What is curious for a modern reader about the society imagined by Hobbes and then the social Darwinists is that it appears to consist entirely of unaffiliated men. The relationships between lovers, spouses, parents and children, siblings, kinfolk, friends, colleagues, and compatriots are absent, though those are clearly among the more ancient rather than modern aspects of human life. The world they imagine looks something like an old-fashioned business district during a working day, when countless people venture out to do economic battle with each other. But even those people are formed into corporations and firms whose internal cooperation is as or more important to their functioning than external competition. In the Halifax explosion, the Lloyd family undermines that of Hobbes just because it acts like a family: two parents and seven children wait for one more child in a ruined house in a dangerous place. The soldier who drives them forth with a gun perhaps does illustrate the Hobbesian coersive order, or perhaps illustrates that such an order can seem a lot like the selfish disorder it’s supposed to have replaced. But on 9/11, even near Wall Street, the employees of the big brokerage firms acted with mutual aid and more.

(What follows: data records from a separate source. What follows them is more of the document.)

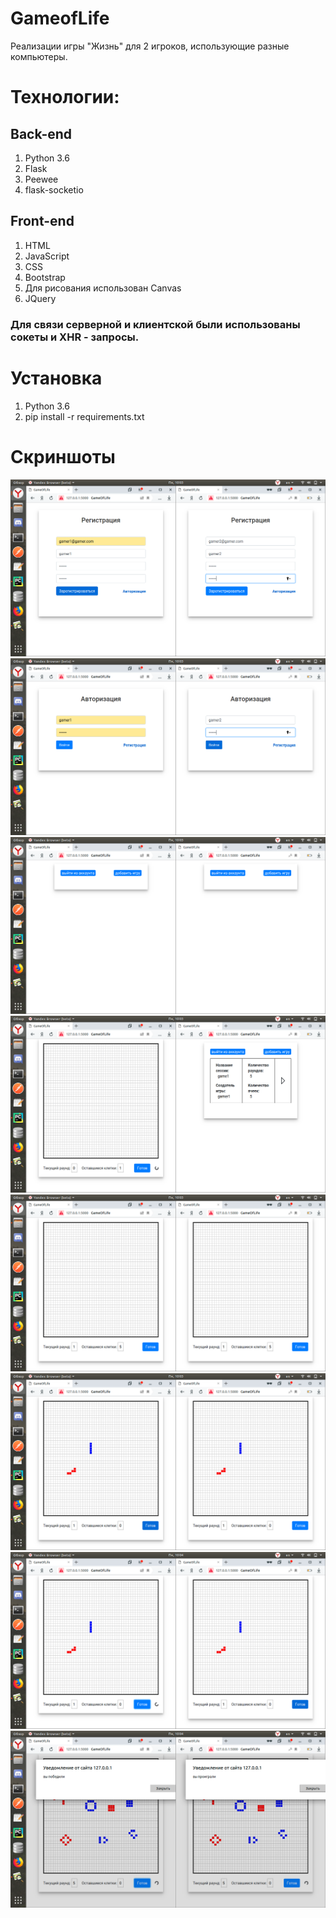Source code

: # GameofLife
Реализации игры "Жизнь" для 2 игроков, использующие разные компьютеры.
# Технологии:
## Back-end
1. Python 3.6
2. Flask
3. Peewee
4. flask-socketio
## Front-end
1. HTML
2. JavaScript
3. CSS
4. Bootstrap
5. Для рисования использован Canvas
6. JQuery
### Для связи серверной и клиентской были использованы сокеты и XHR - запросы.
# Установка
1. Python 3.6
2. pip install -r requirements.txt
# Скриншоты
!["регистрация пользователей"](https://github.com/serbud/GameofLife/blob/master/GameofLife/Screenshots/Снимок%20экрана%20от%202019-07-01%2010-03-07.png?raw=true)
![авторизация пользователей](https://github.com/serbud/GameofLife/blob/master/GameofLife/Screenshots/Снимок%20экрана%20от%202019-07-01%2010-03-16.png?raw=true)
![меню выбора сессии](https://github.com/serbud/GameofLife/blob/master/GameofLife/Screenshots/Снимок%20экрана%20от%202019-07-01%2010-03-22.png?raw=true)
![создание сессии](https://github.com/serbud/GameofLife/blob/master/GameofLife/Screenshots/Снимок%20экрана%20от%202019-07-01%2010-03-31.png?raw=true)
![начало игры](https://github.com/serbud/GameofLife/blob/master/GameofLife/Screenshots/Снимок%20экрана%20от%202019-07-01%2010-03-35.png?raw=true)
![](https://github.com/serbud/GameofLife/blob/master/GameofLife/Screenshots/Снимок%20экрана%20от%202019-07-01%2010-03-57.png?raw=true)
![](https://github.com/serbud/GameofLife/blob/master/GameofLife/Screenshots/Снимок%20экрана%20от%202019-07-01%2010-04-03.png?raw=true)
![конец игры](https://github.com/serbud/GameofLife/blob/master/GameofLife/Screenshots/Снимок%20экрана%20от%202019-07-01%2010-04-58.png?raw=true)

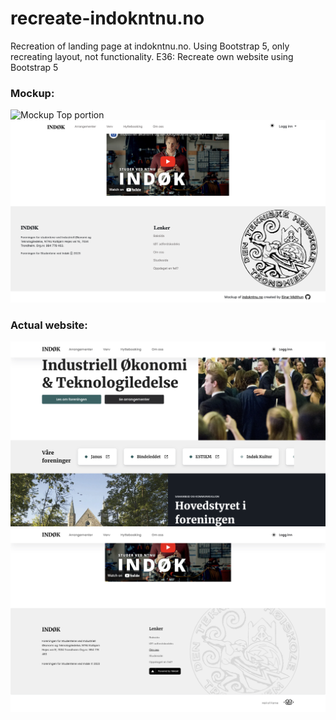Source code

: # recreate-indokntnu.no
Recreation of landing page at indokntnu.no. Using Bootstrap 5, only recreating layout, not functionality.
E36: Recreate own website using Bootstrap 5

### Mockup:
![Mockup Top portion](./project-img/mockup-top.png "Mockup Top portion")
![Mockup Bottom portion](./project-img/mockup-bottom.png "Mockup Bottom portion")

### Actual website:
![Indokntnu.no Top portion](./project-img/indokntnu.no-top.png "Indokntnu.no Top portion")
![Indokntnu.no Bottom portion](./project-img/indokntnu.no-bottom.png "Indokntnu.no Bottom portion")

Three hundred and fifty years after Hobbes, the biobehavioral scientists Shelley E. Taylor and Laura Cousino Klein concluded that contrary to the longtime assumption about how human beings respond to danger, women in particular often gather together to share concerns and abilities. They conclude that “this ‘tend-and-befriend’ pattern is a sharp contrast to the ‘fight-or-flight’ behavior pattern that has long been considered the principal responses to stress by both men and women. For women, that didn’t quite make any sense from an evolutionary standpoint. It’s a rare female of any species that would leave her baby to fend for itself while she physically takes on an aggressor. Females are more likely to protect their children and bond with other females who can help provide protection in the process.” In other words, crises and stresses often strengthen social bonds rather than breed competition and isolation.